The land where Sutherland and Sutherland Industrial now sit was purchased in 1905 by Albert H. Hanson, a noted Saskatoon real estate agent. He sold part of his land to the Canadian Pacific Railway. The area was built up when the CPR branch line between Regina and Edmonton reached Saskatoon in 1907. The CPR yards and station were constructed three miles (5 km) east of Saskatoon. A settlement grew adjacent to the rail yards, and was incorporated as the village of Sutherland August 30, 1909. It was named after William Charles Sutherland, a politician who served on Saskatoon's town council before it became a city in 1906.

The triangular shape of the industrial subdivision came about as the two parts of Sutherland were developed. West of 1st (later Central) Avenue, Albert Hanson subdivided the rest of his land holdings on a north–south axis, and developed it as residential and commercial properties. On the other side of the tracks, the CPR subdivided its land following the rail axis on an angle from southeast to northwest. The resulting gap between Central Avenue and the tracks was built up as light industrial lands.

In 1956, the town was annexed by the growing city of Saskatoon. Sutherland became the city's easternmost neighbourhood until development in the 1970s took place even further east. The amalgamation required some name changes to Sutherland's streets, to avoid confusion with identically named streets already in Saskatoon (e.g. 10th Street became 110th Street). At some point after annexation, the neighbourhood boundaries were redrawn. The mainly residential portion of the former town became the neighbourhood of Sutherland, while the rail yards and associated industrial lands were split off as the Sutherland Industrial subdivision. Development of the portion of Sutherland Industrial east of Central Avenue and north of what is now College Drive began in earnest in the early 1960s.

A small chunk of Sutherland Industrial was transferred to neighbouring Sutherland with the construction of several apartment buildings on Central Place. The Sutherland Branch of the Saskatoon Public Library was located within Sutherland Industrial for many years until a new facility was developed in the University Heights Suburban Centre in the 1990s.

In 1988, the Muskeg Lake Cree Nation settled a land claim which created western Canada's first urban reserve. Title to 35 acre of land in the southeast part of Sutherland Industrial was transferred to the band. Under an agreement with the City of Saskatoon, the band does not pay civic taxes, but collects its own levy and pays the city for services. The development of the reserve is also in accordance with laws of Saskatchewan and the bylaws of Saskatoon.

Road improvements over the years included the addition of a southern access via McKercher Drive, which was extended into Sutherland Industrial following the construction of an interchange with College Drive in the early 1980s. Future development plans published by the City of Saskatoon since the 1980s indicate that McKercher Drive is to eventually be extended north into Erindale, providing an additional access point into the industrial area.

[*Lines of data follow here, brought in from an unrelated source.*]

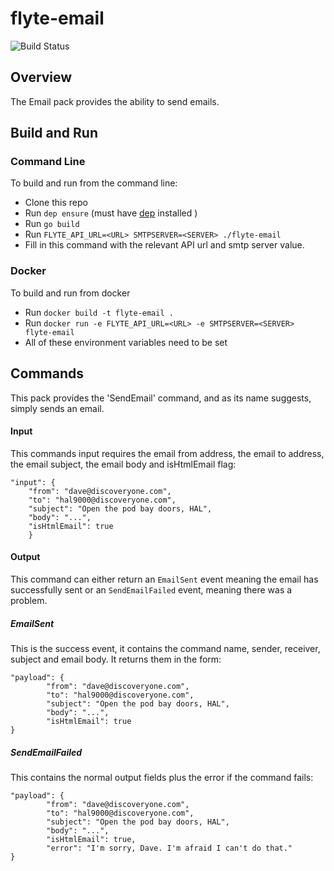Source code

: # flyte-email

![Build Status](https://travis-ci.org/HotelsDotCom/flyte-email.svg?branch=master)

## Overview
The Email pack provides the ability to send emails.

## Build and Run
### Command Line
To build and run from the command line:
* Clone this repo
* Run `dep ensure` (must have [dep](https://github.com/golang/dep) installed )
* Run `go build`
* Run `FLYTE_API_URL=<URL> SMTPSERVER=<SERVER> ./flyte-email`
* Fill in this command with the relevant API url and smtp server value.




### Docker
To build and run from docker
* Run `docker build -t flyte-email .`
* Run `docker run -e FLYTE_API_URL=<URL> -e SMTPSERVER=<SERVER> flyte-email`
* All of these environment variables need to be set





## Commands
This pack provides the 'SendEmail' command, and as its name suggests, simply sends an email.
#### Input
This commands input requires the email from address, the email to address, the email subject, the email body and isHtmlEmail flag:
```
"input": {
    "from": "dave@discoveryone.com",
    "to": "hal9000@discoveryone.com",
    "subject": "Open the pod bay doors, HAL",
    "body": "...",
    "isHtmlEmail": true
    }
```
#### Output
This command can either return an `EmailSent` event meaning the email has successfully sent or an 
`SendEmailFailed` event, meaning there was a problem.
##### EmailSent
This is the success event, it contains the command name, sender, receiver, subject and email body. It returns them 
in the form:
```
"payload": {
        "from": "dave@discoveryone.com",
        "to": "hal9000@discoveryone.com",
        "subject": "Open the pod bay doors, HAL",
        "body": "...",
        "isHtmlEmail": true
}
```
##### SendEmailFailed
This contains the normal output fields plus the error if the command fails:
```
"payload": {
        "from": "dave@discoveryone.com",
        "to": "hal9000@discoveryone.com",
        "subject": "Open the pod bay doors, HAL",
        "body": "...",
        "isHtmlEmail": true,
        "error": "I'm sorry, Dave. I'm afraid I can't do that."
}
```
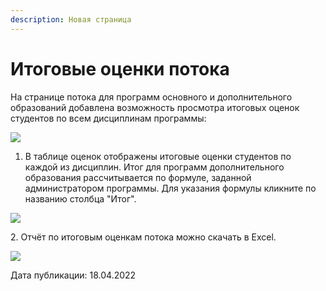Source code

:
 ```yaml
---
description: Новая страница
---
```


# Итоговые оценки потока

На странице потока для программ основного и дополнительного образований добавлена возможность просмотра итоговых оценок студентов по всем дисциплинам программы:

![](https://lh3.googleusercontent.com/G-KSNSp-UEX2WMUtL71xheShBbjDY0CY-0x40Gmpb_WXAkLGF9YMHXmLANWctjEnptpNGNrQWXVrlzxqByAV83mndxXycQbeetOCaTnjNttoMNtJdx_Vod_4Ix1mScuyQneHiUw9)

1. В таблице оценок отображены итоговые оценки студентов по каждой из дисциплин. Итог для программ дополнительного образования  рассчитывается по формуле, заданной администратором программы. Для указания формулы кликните по названию столбца "Итог".

![](https://lh4.googleusercontent.com/qKMjhl3VQoK_lYSMTgeHnoWX44e8gDNwl08rFsxA3SKlvwXavODmChjO0atCN4Eo50KFtnIFdW-09mun2EsYhUnOSV0S3JjhKdNbGC4TM9KhUwLXLPY3eezOpTgb3ujL3tHxgx1U)

2\. Отчёт по итоговым оценкам потока можно скачать в Excel.

![](https://lh4.googleusercontent.com/FMdGovNpZZMpBwoieplcgRloEcyJ4L660mJzmQ7F2bPmnqisFydaevXWU5IW6EG_bRCyPw-uzS63PhqhtDF9eswGKf8q8a93vGROXBl-uqnmI6vqRtCfZJflULozpTrcFiItFRs_)

Дата публикации: 18.04.2022
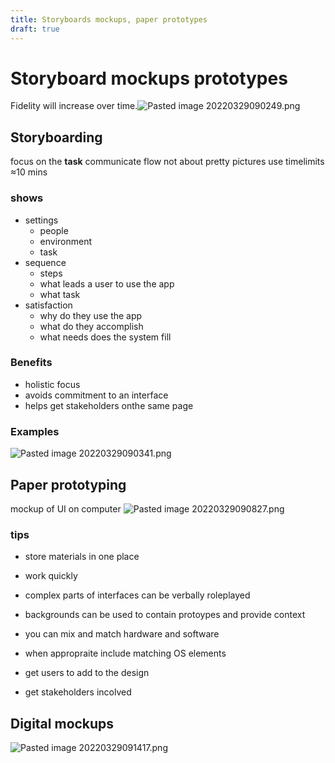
 ```yaml
---
title: Storyboards mockups, paper prototypes
draft: true
---
```

# Storyboard mockups prototypes

Fidelity will  increase over time.![Pasted image 20220329090249.png](None)

## Storyboarding
focus on the **task**
communicate flow
not about pretty pictures
use timelimits ≈10 mins

### shows
- settings
	- people 
	- environment
	- task
- sequence
	- steps
	- what leads a user to use the app
	- what task
- satisfaction
	- why do they use the app
	- what do they accomplish
	- what needs does the system fill

### Benefits
- holistic focus
- avoids commitment to an interface
- helps get stakeholders onthe same page

### Examples
![Pasted image 20220329090341.png](None)


## Paper prototyping
mockup of UI on computer
![Pasted image 20220329090827.png](None)

### tips
- store materials in one place
- work quickly
- complex parts of interfaces can be verbally roleplayed
- backgrounds can be used to contain protoypes and provide context
- you can mix and match hardware and software
- when appropraite include matching OS elements

- get users to add to the design
- get stakeholders incolved


## Digital mockups
![Pasted image 20220329091417.png](None)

==Government and politics==
Sutherland exists within the federal electoral district of Saskatoon—University. It is currently represented by Corey Tochor of the Conservative Party of Canada, who was first elected in 2019.

Provincially, the area is within the constituency of Saskatoon Silverspring-Sutherland. It is currently represented by Paul Merriman of the Saskatchewan Party, first elected in 2011 and re-elected in 2016.

In Saskatoon's non-partisan municipal politics, Sutherland lies within ward 1. It is currently represented by Darren Hill, first elected in 2006.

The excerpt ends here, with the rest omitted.